More cases will be added under the `cases/` directory.

## 🚀 Quick Start

### Environment setup

1. **Install dependencies**:

```bash
pip install -r requirements.txt
```

2. **Docker setup**

The project provides official pre-built Docker images for fast deployment. There are two core images:

- **toolkits-api**: Main tool-service container (exposes API capabilities)
- **code-sandbox**: Code-execution sandbox image (created on demand by the service for isolated runs)
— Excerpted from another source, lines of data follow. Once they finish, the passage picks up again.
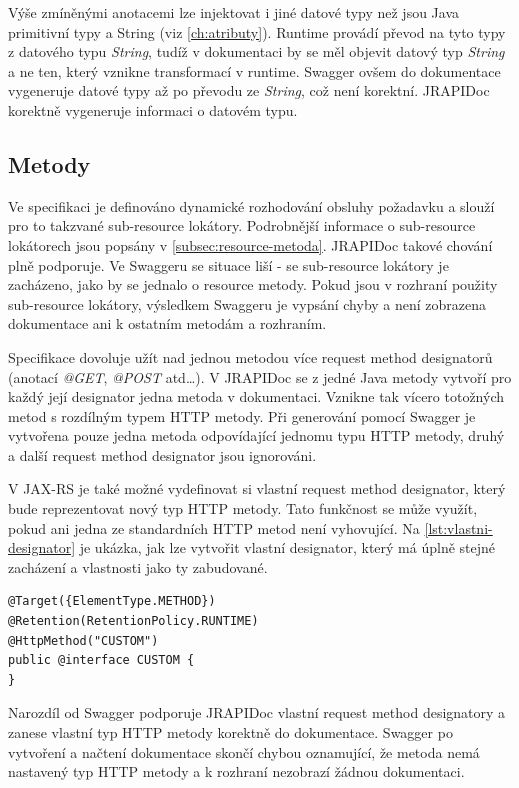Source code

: \documentclass[11pt,twoside,a4paper]{book}
\begin{document}
Výše zmíněnými anotacemi lze injektovat i jiné datové typy než jsou Java
primitivní typy a String (viz \ref{ch:atributy}). Runtime provádí převod na tyto
typy z datového typu {\em String}, tudíž v dokumentaci by se měl objevit datový
typ {\em String} a ne ten, který vznikne transformací v runtime.
Swagger ovšem do dokumentace vygeneruje datové typy až po převodu ze {\em
String}, což není korektní. JRAPIDoc korektně vygeneruje informaci o datovém
typu.

\subsection{Metody}

Ve specifikaci je definováno dynamické rozhodování obsluhy požadavku a slouží
pro to takzvané sub-resource lokátory. Podrobnější informace o sub-resource
lokátorech jsou popsány v \ref{subsec:resource-metoda}. JRAPIDoc takové chování
plně podporuje. Ve Swaggeru se situace liší - se sub-resource lokátory  je
zacházeno, jako by se jednalo o resource metody. Pokud jsou v rozhraní
použity sub-resource lokátory, výsledkem Swaggeru je vypsání chyby a není 
zobrazena dokumentace ani k ostatním metodám a rozhraním.

Specifikace dovoluje užít nad jednou metodou více request method designatorů
(anotací {\em @GET}, {\em @POST} atd\ldots). V JRAPIDoc se z jedné Java metody
vytvoří pro každý její designator jedna metoda v dokumentaci. Vznikne tak vícero
totožných metod s rozdílným typem HTTP metody. Při generování pomocí Swagger je
vytvořena pouze jedna metoda odpovídající jednomu typu HTTP metody, druhý a
další request method designator jsou ignorováni.

V JAX-RS je také možné vydefinovat si vlastní request method designator, který
bude reprezentovat nový typ HTTP metody. Tato funkčnost se může využít, pokud
ani jedna ze standardních HTTP metod není vyhovující. Na
\ref{lst:vlastni-designator} je ukázka, jak lze vytvořit vlastní designator,
který má úplně stejné zacházení a vlastnosti jako ty zabudované.

\begin{lstlisting}[frame=single, caption={Vlastní request method
designator},label={lst:vlastni-designator}] 
@Target({ElementType.METHOD})
@Retention(RetentionPolicy.RUNTIME)
@HttpMethod("CUSTOM")
public @interface CUSTOM {
}
\end{lstlisting}

Narozdíl od Swagger podporuje JRAPIDoc vlastní request method designatory a
zanese vlastní typ HTTP metody korektně do dokumentace. Swagger po vytvoření a
načtení dokumentace skončí chybou oznamující, že metoda nemá nastavený typ HTTP
metody a k rozhraní nezobrazí žádnou dokumentaci.
\end{document}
Execution-oriented tools (`execute_code`, `bash`) use **Docker-outside-of-Docker (DooD)**: by mounting the host Docker socket, the tool container talks to the host Docker daemon and creates isolated sandbox containers as needed.

**Image tags:**

```text
ghcr.io/wenge-research/toolkits-api:v2.0.260403
ghcr.io/wenge-research/code-sandbox:v1.0.260403
```

**Pull images:**

```text
docker pull ghcr.io/wenge-research/toolkits-api:v2.0.260403
docker pull ghcr.io/wenge-research/code-sandbox:v1.0.260403
```

**Run the container**

Mount `src/config.yaml`, the Docker socket (for sandbox execution), and optionally log and cache directories:

```bash
docker run -d \
  --name toolkits-api \
  --network host \
  -e API_PORT=8080 \
  -e API_WORKERS=4 \
  -e HOST_LOG_DIR=$(pwd)/logs \
  -e SANDBOX_MODE=docker \
  -e HTTP_PROXY=http://your-proxy:port \
  -e HTTPS_PROXY=http://your-proxy:port \
  -e PROXY_URL=http://your-proxy:port \
  -v /etc/localtime:/etc/localtime:ro \
  -v /etc/timezone:/etc/timezone:ro \
  -v /var/run/docker.sock:/var/run/docker.sock \
  -v $(pwd)/src/config.yaml:/app/src/config.yaml \
  -v $(pwd)/logs:/app/logs \
  -v $(pwd)/cache:/app/cache \
  ghcr.io/wenge-research/toolkits-api:v2.0.260403
```

**Parameter reference**

| Flag / env | Description |
|------|------|
| `-e API_PORT` | Listen port, default 8080 |
| `-e API_WORKERS` | Number of worker processes; tune for concurrency, default 1 |
| `-e SANDBOX_MODE=docker` | Enable Docker sandbox mode (otherwise subprocess) |
| `-e HOST_LOG_DIR` | Host log directory for sandbox mounts when Docker sandbox is enabled |
| `-e HTTP_PROXY / HTTPS_PROXY / PROXY_URL` | Proxy settings (optional) |
| `--network host` | Use if you rely on a proxy bound on the host (optional) |
| `-v /etc/localtime:/etc/localtime:ro` | Sync host timezone (read-only) |
| `-v /etc/timezone:/etc/timezone:ro` | Sync host timezone file (read-only) |
| `-v /var/run/docker.sock` | Required for Docker sandbox mode to schedule sandbox containers |
| `-v config.yaml` | Mount config (API keys, model and sandbox settings) |
| `-v logs` | Mount log directory (optional) |
| `-v cache` | Mount cache directory; structure mirrors `/app/cache` inside the container (optional) |


3. **Configure the tool service URL**

Prefer JSON config or environment variables to override defaults. Avoid editing `utils/configs.py` directly.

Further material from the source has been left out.